Collected data:
*** Block opens ***

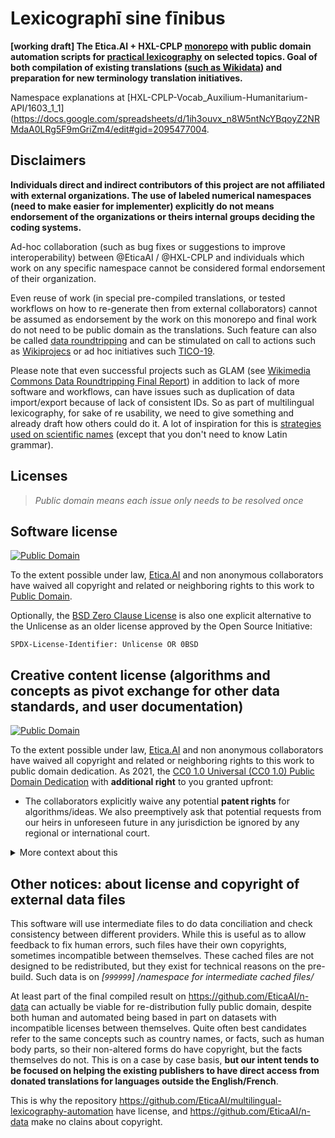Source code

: # Lexicographī sine fīnibus
**[working draft] The Etica.AI + HXL-CPLP [monorepo](https://en.wikipedia.org/wiki/Monorepo) with public domain automation scripts for [practical lexicography](https://en.wikipedia.org/wiki/Lexicography) on selected topics. Goal of both compilation of existing translations ([such as Wikidata](https://www.wikidata.org/wiki/Wikidata:Licensing)) and preparation for new terminology translation initiatives.**

<!--
More about on:
- https://github.com/EticaAI/numerordinatio/issues/5
- https://numerordinatio.etica.ai/

Namespace explanations at [officinam/](officinam/).
-->
Namespace explanations at [HXL-CPLP-Vocab_Auxilium-Humanitarium-API/1603_1_1](https://docs.google.com/spreadsheets/d/1ih3ouvx_n8W5ntNcYBqoyZ2NRMdaA0LRg5F9mGriZm4/edit#gid=2095477004.

## Disclaimers

**Individuals direct and indirect contributors of this project are not affiliated with external organizations. The use of labeled numerical namespaces (need to make easier for implementer) explicitly do not means endorsement of the organizations or theirs internal groups deciding the coding systems.**

Ad-hoc collaboration (such as bug fixes or suggestions to improve interoperability) between @EticaAI / @HXL-CPLP and individuals which work on any specific namespace cannot be considered formal endorsement of their organization.

Even reuse of work (in special pre-compiled translations, or tested workflows on how to re-generate then from external collaborators) cannot be assumed as endorsement by the work on this monorepo and final work do not need to be public domain as the translations. Such feature can also be called [data roundtripping](https://diff.wikimedia.org/2019/12/13/data-roundtripping-a-new-frontier-for-glam-wiki-collaborations/) and can be stimulated on call to actions such as [Wikiprojecs](https://m.wikidata.org/wiki/Wikidata:WikiProjects) or ad hoc initiatives such [TICO-19](https://tico-19.github.io/).

Please note that even successful projects such as GLAM (see [Wikimedia Commons Data Roundtripping Final Report](https://upload.wikimedia.org/wikipedia/commons/e/e8/Wikimedia_Commons_Data_Roundtripping_-_Final_report.pdf)) in addition to lack of more software and workflows, can have issues such as duplication of data import/export because of lack of consistent IDs. So as part of multilingual lexicography, for sake of re usability, we need to give something and already draft how others could do it. A lot of inspiration for this is [strategies used on scientific names](https://en.wikipedia.org/wiki/Scientific_name) (except that you don't need to know Latin grammar).

<!--
- https://www.wikidata.org/wiki/Wikidata:Linked_open_data_workflow
- https://www.youtube.com/watch?v=VOO8IS73Cq0&t=19473s
- praeparatio-ex-codex
  - (...)
- dictionaria-specificis
  - dictiōnāria specificīs; /specific group of dictionaries/@eng-Latn
- reconciliātiō de verba
  - reconciliātiō, f, s, (Nominative) https://en.wiktionary.org/wiki/reconciliatio#Latin
  - reconciliātiōnibus, f, pl, (Dative) https://en.wiktionary.org/wiki/reconciliatio#Latin
  - verba, n, pl, (Nominative) https://en.wiktionary.org/wiki/verbum#Latin
- reconciliātiō ergā verba
 - ergā (+ accusative) https://en.wiktionary.org/wiki/erga#Latin
 - verba, n, pl, (accussative)
 - reconciliātiō, f, s, (Nominative) https://en.wiktionary.org/wiki/reconciliatio#Latin
-->

## Licenses

> _Public domain means each issue only needs to be resolved once_

## Software license

[![Public Domain](https://i.creativecommons.org/p/zero/1.0/88x31.png)](UNLICENSE)

To the extent possible under law, [Etica.AI](https://github.com/EticaAI)
and non anonymous collaborators have waived all copyright and related or
neighboring rights to this work to [Public Domain](UNLICENSE).

Optionally, the [BSD Zero Clause License](https://spdx.org/licenses/0BSD.html)
is also one explicit alternative to the Unlicense as an older license approved
by the Open Source Initiative:

`SPDX-License-Identifier: Unlicense OR 0BSD`

## Creative content license (algorithms and concepts as pivot exchange for other data standards, and user documentation)

[![Public Domain](https://i.creativecommons.org/p/zero/1.0/88x31.png)](UNLICENSE)

To the extent possible under law, [Etica.AI](https://github.com/EticaAI)
and non anonymous collaborators have waived all copyright and related or
neighboring rights to this work to public domain dedication. As 2021, the
[CC0 1.0 Universal (CC0 1.0) Public Domain Dedication](https://creativecommons.org/publicdomain/zero/1.0/)
with **additional right** to you granted upfront:

- The collaborators explicitly waive any potential **patent rights** for
  algorithms/ideas. We also preemptively ask that potential requests from our
  heirs in unforeseen future in any jurisdiction be ignored by any regional or
  international court.

<details>
<summary>More context about this</summary>

This different license for creative content is mostly for lawyers who would
complain about use of Unlicense for creative content. More context (from the
point of open source) on waiving patent rigths explicitly (since no better license for
creative content do exist) is here: <https://opensource.org/faq#cc-zero>.

There is no interest by ourselves to do _patent troll_ (for monetary gain)
or allow abuse copyrights (to enforce companies, organizations, o
governments) even if:

- we directly strongly disagree
- some entity try to use us as proxy to enforce us some sort of boycott to any
  other entity.

Note that data exchange on humanitarian context, even outside global-like
war-time, already is quite complex and the need of accurate linguistic content
conversion still even more critical to not have know errors. While the idea of
stories behind cases like the "_黙殺_" ("_mokusatsu_") are disputable, the
modern tooling to deal with multilingual terminology (including used to
create dictionaries) is prone to human error.

</details>

## Other notices: about license and copyright of external data files

This software will use intermediate files to do data conciliation and check consistency between different providers. While this is useful as to allow feedback to fix human errors, such files have their own copyrights, sometimes incompatible between themselves. These cached files are not designed to be redistributed, but they exist for technical reasons on the pre-build. Such data is on _[`999999`] /namespace for intermediate cached files/_

At least part of the final compiled result on https://github.com/EticaAI/n-data can actually be viable for re-distribution fully public domain, despite both human and automated being based in part on datasets with incompatible licenses between themselves. Quite often best candidates refer to the same concepts such as country names, or facts, such as human body parts, so their non-altered forms do have copyright, but the facts themselves do not. This is on a case by case basis, **but our intent tends to be focused on helping the existing publishers to have direct access from donated translations for languages outside the English/French**.

This is why the repository https://github.com/EticaAI/multilingual-lexicography-automation have license, and https://github.com/EticaAI/n-data make no clains about copyright.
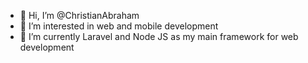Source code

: - 👋 Hi, I’m @ChristianAbraham
- 👀 I’m interested in web and mobile development
- 🌱 I’m currently Laravel and Node JS as my main framework for web development

<!---
ChristianAbraham/ChristianAbraham is a ✨ special ✨ repository because its `README.md` (this file) appears on your GitHub profile.
You can click the Preview link to take a look at your changes.
--->
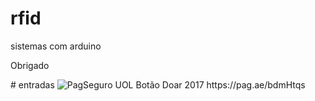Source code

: # rfid
sistemas com arduino  
<p> Obrigado </p>
# entradas
<img src="https://stc.pagseguro.uol.com.br/pagseguro/i/logos/logo_pagseguro244x50.png" alt="PagSeguro UOL">
Botão Doar 2017 
https://pag.ae/bdmHtqs
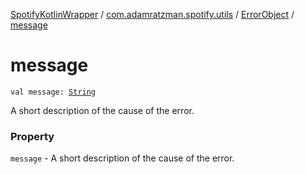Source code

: [SpotifyKotlinWrapper](../../index.md) / [com.adamratzman.spotify.utils](../index.md) / [ErrorObject](index.md) / [message](./message.md)

# message

`val message: `[`String`](https://kotlinlang.org/api/latest/jvm/stdlib/kotlin/-string/index.html)

A short description of the cause of the error.

### Property

`message` - A short description of the cause of the error.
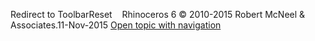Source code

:---
---

Redirect to ToolbarReset&#160;
&#160;
Rhinoceros 6 © 2010-2015 Robert McNeel &amp; Associates.11-Nov-2015
 [Open topic with navigation](toolbarreset.html) 

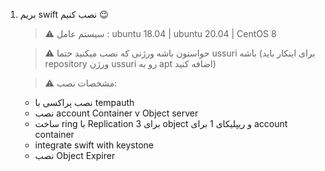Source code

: 1. بریم swift نصب کنیم :wink:
    > :warning: سیستم عامل : ubuntu 18.04  | ubuntu 20.04 | CentOS 8

    > :warning: حواستون باشه ورژنی که نصب میکنید حتما ussuri باشه (برای اینکار باید repository ورژن ussuri رو به apt اضافه کنید)

    > :warning: مشخصات نصب:  
    - نصب پراکسی با tempauth
    - نصب account Container v Object server
    - ساخت ring با  Replication 3 برای object و ریپلیکای 1 برای account container
    - integrate swift with keystone
    - نصب Object Expirer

*** Block closes ***

» **Exercise details**
Your reply should consist of the data, transcribed exactly, and should hold no pictures.

» **Answer box**
Source code

: # Lexicographī sine fīnibus
**[working draft] The Etica.AI + HXL-CPLP [monorepo](https://en.wikipedia.org/wiki/Monorepo) with public domain automation scripts for [practical lexicography](https://en.wikipedia.org/wiki/Lexicography) on selected topics. Goal of both compilation of existing translations ([such as Wikidata](https://www.wikidata.org/wiki/Wikidata:Licensing)) and preparation for new terminology translation initiatives.**

<!--
More about on:
- https://github.com/EticaAI/numerordinatio/issues/5
- https://numerordinatio.etica.ai/

Namespace explanations at [officinam/](officinam/).
-->
Namespace explanations at [HXL-CPLP-Vocab_Auxilium-Humanitarium-API/1603_1_1](https://docs.google.com/spreadsheets/d/1ih3ouvx_n8W5ntNcYBqoyZ2NRMdaA0LRg5F9mGriZm4/edit#gid=2095477004.

## Disclaimers

**Individuals direct and indirect contributors of this project are not affiliated with external organizations. The use of labeled numerical namespaces (need to make easier for implementer) explicitly do not means endorsement of the organizations or theirs internal groups deciding the coding systems.**

Ad-hoc collaboration (such as bug fixes or suggestions to improve interoperability) between @EticaAI / @HXL-CPLP and individuals which work on any specific namespace cannot be considered formal endorsement of their organization.

Even reuse of work (in special pre-compiled translations, or tested workflows on how to re-generate then from external collaborators) cannot be assumed as endorsement by the work on this monorepo and final work do not need to be public domain as the translations. Such feature can also be called [data roundtripping](https://diff.wikimedia.org/2019/12/13/data-roundtripping-a-new-frontier-for-glam-wiki-collaborations/) and can be stimulated on call to actions such as [Wikiprojecs](https://m.wikidata.org/wiki/Wikidata:WikiProjects) or ad hoc initiatives such [TICO-19](https://tico-19.github.io/).

Please note that even successful projects such as GLAM (see [Wikimedia Commons Data Roundtripping Final Report](https://upload.wikimedia.org/wikipedia/commons/e/e8/Wikimedia_Commons_Data_Roundtripping_-_Final_report.pdf)) in addition to lack of more software and workflows, can have issues such as duplication of data import/export because of lack of consistent IDs. So as part of multilingual lexicography, for sake of re usability, we need to give something and already draft how others could do it. A lot of inspiration for this is [strategies used on scientific names](https://en.wikipedia.org/wiki/Scientific_name) (except that you don't need to know Latin grammar).

<!--
- https://www.wikidata.org/wiki/Wikidata:Linked_open_data_workflow
- https://www.youtube.com/watch?v=VOO8IS73Cq0&t=19473s
- praeparatio-ex-codex
  - (...)
- dictionaria-specificis
  - dictiōnāria specificīs; /specific group of dictionaries/@eng-Latn
- reconciliātiō de verba
  - reconciliātiō, f, s, (Nominative) https://en.wiktionary.org/wiki/reconciliatio#Latin
  - reconciliātiōnibus, f, pl, (Dative) https://en.wiktionary.org/wiki/reconciliatio#Latin
  - verba, n, pl, (Nominative) https://en.wiktionary.org/wiki/verbum#Latin
- reconciliātiō ergā verba
 - ergā (+ accusative) https://en.wiktionary.org/wiki/erga#Latin
 - verba, n, pl, (accussative)
 - reconciliātiō, f, s, (Nominative) https://en.wiktionary.org/wiki/reconciliatio#Latin
-->

## Licenses

> _Public domain means each issue only needs to be resolved once_

## Software license

[![Public Domain](https://i.creativecommons.org/p/zero/1.0/88x31.png)](UNLICENSE)

To the extent possible under law, [Etica.AI](https://github.com/EticaAI)
and non anonymous collaborators have waived all copyright and related or
neighboring rights to this work to [Public Domain](UNLICENSE).

Optionally, the [BSD Zero Clause License](https://spdx.org/licenses/0BSD.html)
is also one explicit alternative to the Unlicense as an older license approved
by the Open Source Initiative:

`SPDX-License-Identifier: Unlicense OR 0BSD`

## Creative content license (algorithms and concepts as pivot exchange for other data standards, and user documentation)

[![Public Domain](https://i.creativecommons.org/p/zero/1.0/88x31.png)](UNLICENSE)

To the extent possible under law, [Etica.AI](https://github.com/EticaAI)
and non anonymous collaborators have waived all copyright and related or
neighboring rights to this work to public domain dedication. As 2021, the
[CC0 1.0 Universal (CC0 1.0) Public Domain Dedication](https://creativecommons.org/publicdomain/zero/1.0/)
with **additional right** to you granted upfront:

- The collaborators explicitly waive any potential **patent rights** for
  algorithms/ideas. We also preemptively ask that potential requests from our
  heirs in unforeseen future in any jurisdiction be ignored by any regional or
  international court.

<details>
<summary>More context about this</summary>

This different license for creative content is mostly for lawyers who would
complain about use of Unlicense for creative content. More context (from the
point of open source) on waiving patent rigths explicitly (since no better license for
creative content do exist) is here: <https://opensource.org/faq#cc-zero>.

There is no interest by ourselves to do _patent troll_ (for monetary gain)
or allow abuse copyrights (to enforce companies, organizations, o
governments) even if:

- we directly strongly disagree
- some entity try to use us as proxy to enforce us some sort of boycott to any
  other entity.

Note that data exchange on humanitarian context, even outside global-like
war-time, already is quite complex and the need of accurate linguistic content
conversion still even more critical to not have know errors. While the idea of
stories behind cases like the "_黙殺_" ("_mokusatsu_") are disputable, the
modern tooling to deal with multilingual terminology (including used to
create dictionaries) is prone to human error.

</details>

## Other notices: about license and copyright of external data files

This software will use intermediate files to do data conciliation and check consistency between different providers. While this is useful as to allow feedback to fix human errors, such files have their own copyrights, sometimes incompatible between themselves. These cached files are not designed to be redistributed, but they exist for technical reasons on the pre-build. Such data is on _[`999999`] /namespace for intermediate cached files/_

At least part of the final compiled result on https://github.com/EticaAI/n-data can actually be viable for re-distribution fully public domain, despite both human and automated being based in part on datasets with incompatible licenses between themselves. Quite often best candidates refer to the same concepts such as country names, or facts, such as human body parts, so their non-altered forms do have copyright, but the facts themselves do not. This is on a case by case basis, **but our intent tends to be focused on helping the existing publishers to have direct access from donated translations for languages outside the English/French**.

This is why the repository https://github.com/EticaAI/multilingual-lexicography-automation have license, and https://github.com/EticaAI/n-data make no clains about copyright.
Source code

: - 👋 Hi, I’m @ChristianAbraham
- 👀 I’m interested in web and mobile development
- 🌱 I’m currently Laravel and Node JS as my main framework for web development

<!---
ChristianAbraham/ChristianAbraham is a ✨ special ✨ repository because its `README.md` (this file) appears on your GitHub profile.
You can click the Preview link to take a look at your changes.
--->
Source code

: # rfid
sistemas com arduino  
<p> Obrigado </p>
# entradas
<img src="https://stc.pagseguro.uol.com.br/pagseguro/i/logos/logo_pagseguro244x50.png" alt="PagSeguro UOL">
Botão Doar 2017 
https://pag.ae/bdmHtqs
Source code

: [SpotifyKotlinWrapper](../../index.md) / [com.adamratzman.spotify.utils](../index.md) / [ErrorObject](index.md) / [message](./message.md)

# message

`val message: `[`String`](https://kotlinlang.org/api/latest/jvm/stdlib/kotlin/-string/index.html)

A short description of the cause of the error.

### Property

`message` - A short description of the cause of the error.
Source code

:---
---

Redirect to ToolbarReset&#160;
&#160;
Rhinoceros 6 © 2010-2015 Robert McNeel &amp; Associates.11-Nov-2015
 [Open topic with navigation](toolbarreset.html) 

Source code

: 1. بریم swift نصب کنیم :wink:
    > :warning: سیستم عامل : ubuntu 18.04  | ubuntu 20.04 | CentOS 8

    > :warning: حواستون باشه ورژنی که نصب میکنید حتما ussuri باشه (برای اینکار باید repository ورژن ussuri رو به apt اضافه کنید)

    > :warning: مشخصات نصب:  
    - نصب پراکسی با tempauth
    - نصب account Container v Object server
    - ساخت ring با  Replication 3 برای object و ریپلیکای 1 برای account container
    - integrate swift with keystone
    - نصب Object Expirer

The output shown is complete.